NEWS

Debating Fair Use in Generative AI Training Data Copyright Issues: An Analysis of Kadrey et al. v. Meta Platforms, Inc.

IPRdaily
Nov 4 , 2025

The rapid iteration of generative artificial intelligence has triggered a profound legal challenge worldwide. To train powerful models, developers have used massive quantities of copyrighted works as training data. This practice places the practical needs of technological innovation in tension with the basic principles of copyright law, which are designed to incentivize creative expression—forming a core conflict between the technology sector and the creative-content community.
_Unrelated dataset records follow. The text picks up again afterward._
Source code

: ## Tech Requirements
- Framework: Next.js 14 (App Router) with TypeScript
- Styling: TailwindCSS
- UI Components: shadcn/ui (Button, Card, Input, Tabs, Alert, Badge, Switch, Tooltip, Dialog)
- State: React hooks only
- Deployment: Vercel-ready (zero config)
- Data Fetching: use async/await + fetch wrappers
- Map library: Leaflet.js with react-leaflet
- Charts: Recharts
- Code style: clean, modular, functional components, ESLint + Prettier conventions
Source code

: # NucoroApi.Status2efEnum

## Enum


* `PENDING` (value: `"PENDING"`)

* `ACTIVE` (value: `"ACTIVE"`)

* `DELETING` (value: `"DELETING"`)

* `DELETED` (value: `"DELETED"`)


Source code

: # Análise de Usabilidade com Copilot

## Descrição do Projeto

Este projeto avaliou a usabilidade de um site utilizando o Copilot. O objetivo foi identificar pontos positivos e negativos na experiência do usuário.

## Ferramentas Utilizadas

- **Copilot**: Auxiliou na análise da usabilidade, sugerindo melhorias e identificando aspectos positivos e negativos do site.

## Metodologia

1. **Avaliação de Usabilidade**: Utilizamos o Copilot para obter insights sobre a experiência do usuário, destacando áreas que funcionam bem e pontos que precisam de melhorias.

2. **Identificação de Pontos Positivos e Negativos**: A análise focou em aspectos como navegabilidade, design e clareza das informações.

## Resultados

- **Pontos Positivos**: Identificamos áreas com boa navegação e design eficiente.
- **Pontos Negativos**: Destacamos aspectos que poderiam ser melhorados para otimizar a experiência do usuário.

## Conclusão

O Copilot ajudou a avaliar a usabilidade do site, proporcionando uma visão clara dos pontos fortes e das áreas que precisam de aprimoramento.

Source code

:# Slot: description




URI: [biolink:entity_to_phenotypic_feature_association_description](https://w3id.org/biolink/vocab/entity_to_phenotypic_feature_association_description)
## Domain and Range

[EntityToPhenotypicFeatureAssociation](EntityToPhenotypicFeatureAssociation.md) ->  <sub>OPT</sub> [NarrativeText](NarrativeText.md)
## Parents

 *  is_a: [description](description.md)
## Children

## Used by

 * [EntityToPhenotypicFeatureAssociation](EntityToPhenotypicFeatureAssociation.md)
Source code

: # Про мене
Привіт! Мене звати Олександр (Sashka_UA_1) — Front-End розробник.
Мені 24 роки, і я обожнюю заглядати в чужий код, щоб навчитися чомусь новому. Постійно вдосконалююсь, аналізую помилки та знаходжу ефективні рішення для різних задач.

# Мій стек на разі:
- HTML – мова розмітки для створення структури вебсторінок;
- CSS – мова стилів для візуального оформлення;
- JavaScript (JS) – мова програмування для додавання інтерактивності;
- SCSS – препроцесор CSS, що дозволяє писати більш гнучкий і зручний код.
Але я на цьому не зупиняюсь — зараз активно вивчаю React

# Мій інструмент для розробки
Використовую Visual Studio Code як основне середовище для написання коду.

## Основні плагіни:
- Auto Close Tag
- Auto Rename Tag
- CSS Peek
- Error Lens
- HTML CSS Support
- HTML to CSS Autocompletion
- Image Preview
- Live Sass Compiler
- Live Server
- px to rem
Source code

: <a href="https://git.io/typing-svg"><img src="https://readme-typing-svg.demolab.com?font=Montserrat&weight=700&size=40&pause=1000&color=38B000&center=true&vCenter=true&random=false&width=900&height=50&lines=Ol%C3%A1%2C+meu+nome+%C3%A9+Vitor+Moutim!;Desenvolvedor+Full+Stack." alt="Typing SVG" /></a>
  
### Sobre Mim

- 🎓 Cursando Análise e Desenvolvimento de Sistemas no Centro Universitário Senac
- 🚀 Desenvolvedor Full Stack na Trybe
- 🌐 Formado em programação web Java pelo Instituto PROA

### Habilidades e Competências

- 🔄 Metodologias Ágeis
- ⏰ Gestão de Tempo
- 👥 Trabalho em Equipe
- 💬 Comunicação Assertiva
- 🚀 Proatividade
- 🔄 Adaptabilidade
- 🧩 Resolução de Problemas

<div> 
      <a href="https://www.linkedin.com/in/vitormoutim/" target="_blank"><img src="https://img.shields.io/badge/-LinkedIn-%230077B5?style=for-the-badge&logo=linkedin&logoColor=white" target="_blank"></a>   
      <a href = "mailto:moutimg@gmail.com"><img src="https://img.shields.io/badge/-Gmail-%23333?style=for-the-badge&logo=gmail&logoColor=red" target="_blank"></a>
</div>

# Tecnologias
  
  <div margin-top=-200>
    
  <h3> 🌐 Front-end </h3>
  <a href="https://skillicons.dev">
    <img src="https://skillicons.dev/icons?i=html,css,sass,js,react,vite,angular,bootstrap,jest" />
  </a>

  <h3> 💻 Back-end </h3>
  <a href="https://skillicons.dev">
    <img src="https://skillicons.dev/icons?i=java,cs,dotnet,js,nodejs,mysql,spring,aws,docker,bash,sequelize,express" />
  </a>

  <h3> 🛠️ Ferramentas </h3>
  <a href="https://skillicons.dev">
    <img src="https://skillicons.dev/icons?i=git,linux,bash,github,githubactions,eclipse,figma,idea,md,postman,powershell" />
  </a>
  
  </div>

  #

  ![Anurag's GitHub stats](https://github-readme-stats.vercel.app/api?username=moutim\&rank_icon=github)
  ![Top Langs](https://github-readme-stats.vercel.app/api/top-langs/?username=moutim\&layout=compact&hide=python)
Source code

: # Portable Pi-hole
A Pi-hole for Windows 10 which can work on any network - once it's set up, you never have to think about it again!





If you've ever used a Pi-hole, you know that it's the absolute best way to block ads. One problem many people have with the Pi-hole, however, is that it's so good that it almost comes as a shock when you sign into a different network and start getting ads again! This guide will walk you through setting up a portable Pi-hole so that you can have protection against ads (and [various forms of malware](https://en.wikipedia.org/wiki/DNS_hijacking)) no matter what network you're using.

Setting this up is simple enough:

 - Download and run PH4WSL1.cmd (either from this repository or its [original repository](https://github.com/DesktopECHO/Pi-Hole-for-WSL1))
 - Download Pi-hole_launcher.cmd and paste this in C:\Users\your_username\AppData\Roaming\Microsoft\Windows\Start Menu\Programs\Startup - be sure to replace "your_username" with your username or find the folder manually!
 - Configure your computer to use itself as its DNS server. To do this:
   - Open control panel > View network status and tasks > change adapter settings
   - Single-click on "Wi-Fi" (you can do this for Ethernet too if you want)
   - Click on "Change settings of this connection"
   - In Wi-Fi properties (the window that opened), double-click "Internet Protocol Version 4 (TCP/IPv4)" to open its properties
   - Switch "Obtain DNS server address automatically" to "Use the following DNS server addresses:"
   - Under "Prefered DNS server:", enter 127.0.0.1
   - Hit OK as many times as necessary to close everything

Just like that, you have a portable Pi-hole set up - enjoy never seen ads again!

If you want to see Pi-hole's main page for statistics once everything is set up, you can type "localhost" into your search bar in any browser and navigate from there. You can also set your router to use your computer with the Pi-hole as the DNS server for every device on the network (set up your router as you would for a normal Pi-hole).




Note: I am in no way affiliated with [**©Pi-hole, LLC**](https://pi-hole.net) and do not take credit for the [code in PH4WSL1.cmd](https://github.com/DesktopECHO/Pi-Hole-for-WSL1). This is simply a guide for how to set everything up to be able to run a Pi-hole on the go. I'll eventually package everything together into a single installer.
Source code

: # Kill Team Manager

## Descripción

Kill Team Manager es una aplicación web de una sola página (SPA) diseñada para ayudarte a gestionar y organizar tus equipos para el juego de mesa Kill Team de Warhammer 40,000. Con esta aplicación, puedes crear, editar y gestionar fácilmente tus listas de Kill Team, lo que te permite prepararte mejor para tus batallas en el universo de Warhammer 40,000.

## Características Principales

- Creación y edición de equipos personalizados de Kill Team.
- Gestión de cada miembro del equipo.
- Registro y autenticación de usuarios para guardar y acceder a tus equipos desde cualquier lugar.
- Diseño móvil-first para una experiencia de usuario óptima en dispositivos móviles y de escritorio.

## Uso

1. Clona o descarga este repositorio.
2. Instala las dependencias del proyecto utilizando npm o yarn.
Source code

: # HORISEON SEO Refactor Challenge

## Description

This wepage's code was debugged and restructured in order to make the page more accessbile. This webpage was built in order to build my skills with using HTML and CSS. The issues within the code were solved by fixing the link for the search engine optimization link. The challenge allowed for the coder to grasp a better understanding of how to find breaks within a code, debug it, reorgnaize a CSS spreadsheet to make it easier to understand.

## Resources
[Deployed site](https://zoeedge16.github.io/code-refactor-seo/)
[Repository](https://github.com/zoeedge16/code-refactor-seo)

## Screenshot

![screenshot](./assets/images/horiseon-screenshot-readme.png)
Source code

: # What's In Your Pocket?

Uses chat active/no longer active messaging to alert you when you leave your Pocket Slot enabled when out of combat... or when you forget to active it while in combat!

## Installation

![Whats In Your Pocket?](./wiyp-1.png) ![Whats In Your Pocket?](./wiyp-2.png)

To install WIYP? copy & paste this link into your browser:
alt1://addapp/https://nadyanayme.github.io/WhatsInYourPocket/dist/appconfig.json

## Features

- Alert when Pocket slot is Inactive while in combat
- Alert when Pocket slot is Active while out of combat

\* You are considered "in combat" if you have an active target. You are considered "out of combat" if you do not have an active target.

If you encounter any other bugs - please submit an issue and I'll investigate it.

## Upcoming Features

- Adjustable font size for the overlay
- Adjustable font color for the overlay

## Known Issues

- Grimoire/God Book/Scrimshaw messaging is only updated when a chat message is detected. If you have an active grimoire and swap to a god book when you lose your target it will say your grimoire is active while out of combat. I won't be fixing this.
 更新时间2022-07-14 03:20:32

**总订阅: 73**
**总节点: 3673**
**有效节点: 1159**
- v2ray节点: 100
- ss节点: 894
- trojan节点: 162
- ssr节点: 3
On June 25, 2025, the U.S. District Court issued its ruling in Kadrey et al. v. Meta Platforms, Inc. In this case, the court held that Meta’s use of the plaintiffs’ works to train its large language model constituted fair use. Although the plaintiffs ultimately lost, the ruling did not grant unconditional approval for the use of copyrighted works in AI training. Instead, through extensive doctrinal reasoning, the court provided highly valuable insights for future judicial practice and copyright governance.


Basic Facts


The plaintiffs were a group of fourteen prominent authors, including Richard Kadrey. The defendant, the technology giant Meta, developed the large language model known as LLaMA.


The plaintiffs alleged that Meta, without permission, attribution, or compensation, copied their books at scale and used them as training corpora for LLaMA, amounting to direct and vicarious copyright infringement. They argued that Meta’s training datasets included works obtained from “shadow libraries” such as Books3, Bibliotik, and LibGen—platforms widely known as repositories of pirated content. The plaintiffs contended that this “bad-faith” method of data acquisition reflected the unlawfulness of Meta’s conduct.


The court first dismissed the plaintiffs’ assertion that the LLaMA model itself constituted an infringing derivative work, reasoning that the model was neither a transformation nor an adaptation of the plaintiffs’ books. The claim of vicarious infringement was also dismissed because the plaintiffs failed to show that LLaMA generated any specific content that was “substantially similar” to their works. These rulings substantially narrowed the scope of the dispute. The remaining issue was whether Meta’s act of copying books to train LLaMA constituted direct copyright infringement. Meta raised the fair use doctrine as its defense.


Issues in Dispute


The court conducted a systematic review of the four statutory fair-use factors under Section 107 of the U.S. Copyright Act. This analysis formed the backbone of the entire decision.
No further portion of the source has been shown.